La personne morale n'existe juridiquement que par la loi. Quelquefois, il est vrai, la loi se borne à fixer les conditions requises pour l'existence de cette personne, ainsi des sociétés commerciales; généralement, elle exige l'intervention des pouvoirs sociaux. Pourquoi? parce qu'il y a ici plus que la constatation d'un fait, il y a une appréciation du but, de la destination de l'être qui demande à vivre juridiquement. L'appréciation préalable serait inutile à l'égard des êtres physiques si elle n'était imposssible — parce que chaque nation se compose d'hommes naissant dans des conditions prédéterminées, qui suppléent par avance et en bloc à un examen individuel. Si un étranger demande la naturalisation, l'appréciation préalable devient utile et possible, et en pratique elle est faite.
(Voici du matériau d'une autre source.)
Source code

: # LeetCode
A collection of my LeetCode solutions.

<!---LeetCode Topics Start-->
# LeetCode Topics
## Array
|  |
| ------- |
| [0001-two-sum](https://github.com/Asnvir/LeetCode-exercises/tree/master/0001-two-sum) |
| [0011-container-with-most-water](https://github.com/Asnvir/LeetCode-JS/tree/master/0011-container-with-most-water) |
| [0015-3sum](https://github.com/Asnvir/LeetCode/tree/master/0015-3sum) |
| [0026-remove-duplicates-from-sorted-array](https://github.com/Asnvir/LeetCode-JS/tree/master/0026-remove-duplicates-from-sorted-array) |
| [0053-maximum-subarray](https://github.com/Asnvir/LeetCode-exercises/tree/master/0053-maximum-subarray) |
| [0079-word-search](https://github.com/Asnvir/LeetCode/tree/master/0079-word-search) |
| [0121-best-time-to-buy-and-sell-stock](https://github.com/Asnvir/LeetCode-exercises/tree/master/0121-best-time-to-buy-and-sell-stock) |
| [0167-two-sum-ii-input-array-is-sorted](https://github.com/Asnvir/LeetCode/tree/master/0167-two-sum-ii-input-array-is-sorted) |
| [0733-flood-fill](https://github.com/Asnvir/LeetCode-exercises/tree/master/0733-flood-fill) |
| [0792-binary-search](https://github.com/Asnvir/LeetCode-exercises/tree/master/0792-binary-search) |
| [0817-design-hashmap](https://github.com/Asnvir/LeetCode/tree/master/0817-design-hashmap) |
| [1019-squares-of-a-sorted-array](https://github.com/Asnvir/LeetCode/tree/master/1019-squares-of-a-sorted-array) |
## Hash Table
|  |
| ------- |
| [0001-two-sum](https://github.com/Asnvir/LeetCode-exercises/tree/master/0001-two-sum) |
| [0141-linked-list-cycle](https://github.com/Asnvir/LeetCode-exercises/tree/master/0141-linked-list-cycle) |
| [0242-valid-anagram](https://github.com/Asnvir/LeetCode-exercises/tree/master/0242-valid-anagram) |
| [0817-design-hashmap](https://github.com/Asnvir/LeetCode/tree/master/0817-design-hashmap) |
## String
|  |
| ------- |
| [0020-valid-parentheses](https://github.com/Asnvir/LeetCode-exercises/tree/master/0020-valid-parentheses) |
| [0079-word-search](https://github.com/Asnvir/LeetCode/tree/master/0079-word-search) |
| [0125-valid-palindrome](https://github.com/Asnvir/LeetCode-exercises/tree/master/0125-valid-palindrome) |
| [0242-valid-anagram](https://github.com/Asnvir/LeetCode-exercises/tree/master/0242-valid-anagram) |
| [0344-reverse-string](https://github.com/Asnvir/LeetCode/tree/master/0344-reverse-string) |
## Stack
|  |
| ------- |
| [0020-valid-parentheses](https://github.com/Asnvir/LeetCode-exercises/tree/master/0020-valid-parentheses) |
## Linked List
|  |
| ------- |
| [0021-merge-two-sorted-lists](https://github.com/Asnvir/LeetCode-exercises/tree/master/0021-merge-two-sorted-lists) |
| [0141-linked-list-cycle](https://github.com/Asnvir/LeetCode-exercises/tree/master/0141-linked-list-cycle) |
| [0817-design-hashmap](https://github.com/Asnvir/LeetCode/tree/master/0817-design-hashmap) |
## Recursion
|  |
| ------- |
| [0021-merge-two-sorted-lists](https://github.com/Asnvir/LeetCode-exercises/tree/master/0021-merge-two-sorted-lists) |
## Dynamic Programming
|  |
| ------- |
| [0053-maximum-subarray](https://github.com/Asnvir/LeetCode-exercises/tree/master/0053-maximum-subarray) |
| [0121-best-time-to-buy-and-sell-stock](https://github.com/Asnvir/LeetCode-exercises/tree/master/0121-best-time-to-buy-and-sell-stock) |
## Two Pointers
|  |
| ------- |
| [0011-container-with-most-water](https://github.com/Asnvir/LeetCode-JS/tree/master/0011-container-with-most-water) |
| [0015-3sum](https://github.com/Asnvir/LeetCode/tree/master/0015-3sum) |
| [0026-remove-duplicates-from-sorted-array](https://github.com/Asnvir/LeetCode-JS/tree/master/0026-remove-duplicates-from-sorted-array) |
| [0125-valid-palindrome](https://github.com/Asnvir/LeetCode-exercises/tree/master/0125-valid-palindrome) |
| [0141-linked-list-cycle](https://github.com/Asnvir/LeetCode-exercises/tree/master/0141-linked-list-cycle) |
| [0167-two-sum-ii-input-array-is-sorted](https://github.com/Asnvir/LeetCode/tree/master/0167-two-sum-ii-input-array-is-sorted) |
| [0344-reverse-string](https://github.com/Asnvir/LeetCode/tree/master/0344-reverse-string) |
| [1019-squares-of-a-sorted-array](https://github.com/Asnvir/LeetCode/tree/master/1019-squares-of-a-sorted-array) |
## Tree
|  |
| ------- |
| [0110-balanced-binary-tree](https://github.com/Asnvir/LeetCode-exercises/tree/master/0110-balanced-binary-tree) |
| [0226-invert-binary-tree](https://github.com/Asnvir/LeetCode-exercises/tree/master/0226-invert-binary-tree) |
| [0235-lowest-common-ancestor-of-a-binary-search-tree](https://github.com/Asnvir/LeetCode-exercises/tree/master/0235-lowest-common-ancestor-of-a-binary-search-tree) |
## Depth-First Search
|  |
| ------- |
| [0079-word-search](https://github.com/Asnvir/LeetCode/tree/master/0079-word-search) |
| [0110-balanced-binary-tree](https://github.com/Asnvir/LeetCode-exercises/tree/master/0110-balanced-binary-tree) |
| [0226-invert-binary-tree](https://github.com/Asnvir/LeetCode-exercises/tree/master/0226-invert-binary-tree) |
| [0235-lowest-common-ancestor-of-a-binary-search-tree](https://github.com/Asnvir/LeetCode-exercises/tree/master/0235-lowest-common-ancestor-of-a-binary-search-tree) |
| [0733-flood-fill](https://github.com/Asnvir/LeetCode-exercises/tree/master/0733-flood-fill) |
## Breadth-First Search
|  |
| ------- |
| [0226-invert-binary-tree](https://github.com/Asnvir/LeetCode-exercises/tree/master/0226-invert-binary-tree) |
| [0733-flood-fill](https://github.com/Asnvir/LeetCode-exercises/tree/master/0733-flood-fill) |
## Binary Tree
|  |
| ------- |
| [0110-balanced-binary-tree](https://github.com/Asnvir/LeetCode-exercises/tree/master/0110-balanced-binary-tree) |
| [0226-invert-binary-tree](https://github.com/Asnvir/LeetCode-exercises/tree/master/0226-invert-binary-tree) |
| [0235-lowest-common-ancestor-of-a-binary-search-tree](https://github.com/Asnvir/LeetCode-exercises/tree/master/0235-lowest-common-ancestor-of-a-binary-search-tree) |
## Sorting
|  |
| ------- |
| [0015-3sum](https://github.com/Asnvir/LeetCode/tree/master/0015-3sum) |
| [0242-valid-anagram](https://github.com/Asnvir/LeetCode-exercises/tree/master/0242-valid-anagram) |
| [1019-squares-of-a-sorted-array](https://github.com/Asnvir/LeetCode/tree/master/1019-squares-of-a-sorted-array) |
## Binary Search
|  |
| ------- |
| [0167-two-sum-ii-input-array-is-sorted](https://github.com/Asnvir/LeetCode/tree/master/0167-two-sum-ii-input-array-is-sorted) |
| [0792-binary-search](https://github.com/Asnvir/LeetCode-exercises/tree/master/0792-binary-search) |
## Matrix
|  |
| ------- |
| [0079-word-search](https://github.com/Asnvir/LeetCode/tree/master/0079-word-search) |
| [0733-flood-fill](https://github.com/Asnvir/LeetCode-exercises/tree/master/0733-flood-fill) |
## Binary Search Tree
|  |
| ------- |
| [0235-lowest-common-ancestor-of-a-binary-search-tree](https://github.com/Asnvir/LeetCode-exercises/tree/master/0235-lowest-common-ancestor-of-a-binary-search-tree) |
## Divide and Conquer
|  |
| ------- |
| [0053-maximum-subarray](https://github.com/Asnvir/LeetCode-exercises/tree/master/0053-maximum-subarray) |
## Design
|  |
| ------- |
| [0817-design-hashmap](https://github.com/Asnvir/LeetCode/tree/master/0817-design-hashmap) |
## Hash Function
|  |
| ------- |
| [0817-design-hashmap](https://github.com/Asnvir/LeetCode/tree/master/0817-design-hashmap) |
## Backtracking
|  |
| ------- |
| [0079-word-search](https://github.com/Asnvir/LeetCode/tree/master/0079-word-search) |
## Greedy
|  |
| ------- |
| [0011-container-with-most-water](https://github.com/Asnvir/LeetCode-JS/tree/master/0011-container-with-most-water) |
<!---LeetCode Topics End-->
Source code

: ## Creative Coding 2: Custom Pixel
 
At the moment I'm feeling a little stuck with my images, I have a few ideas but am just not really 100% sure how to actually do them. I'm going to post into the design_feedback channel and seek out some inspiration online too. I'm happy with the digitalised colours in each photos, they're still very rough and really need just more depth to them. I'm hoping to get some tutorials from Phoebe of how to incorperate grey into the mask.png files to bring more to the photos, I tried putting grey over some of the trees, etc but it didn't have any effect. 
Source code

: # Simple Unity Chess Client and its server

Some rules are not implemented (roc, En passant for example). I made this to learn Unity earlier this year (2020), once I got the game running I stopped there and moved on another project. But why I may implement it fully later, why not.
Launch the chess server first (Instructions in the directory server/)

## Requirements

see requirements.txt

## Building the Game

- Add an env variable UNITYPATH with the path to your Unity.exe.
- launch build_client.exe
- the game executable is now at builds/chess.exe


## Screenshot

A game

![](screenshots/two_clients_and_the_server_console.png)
Si le national démontre par des actes délictueux son incompatibilité totale ou partielle avec la vie sociale, son incompétence à l'égard de la destination sociale commune à tous les membres de la nation, outre qu'il est puni dans son corps, sa liberté ou ses biens, il est privé de tout ou partie des droits dont il n'a pas usé selon leur but ou même dont il a usé contrairement à leur but. En un mot, l'homme a par sa nature sociale une destination connue pour laquelle la société est organisée. L'être moral n'a pas une nature, une destination également connues; aussi la loi en réserve-t-elle l'examen

préalable, avant que la personnalité juridique lui soit accordée. Il n'est pas membre naturel de la société; il n'y entrera qu'après la preuve faite que sa destination n'est pas nuisible à la société.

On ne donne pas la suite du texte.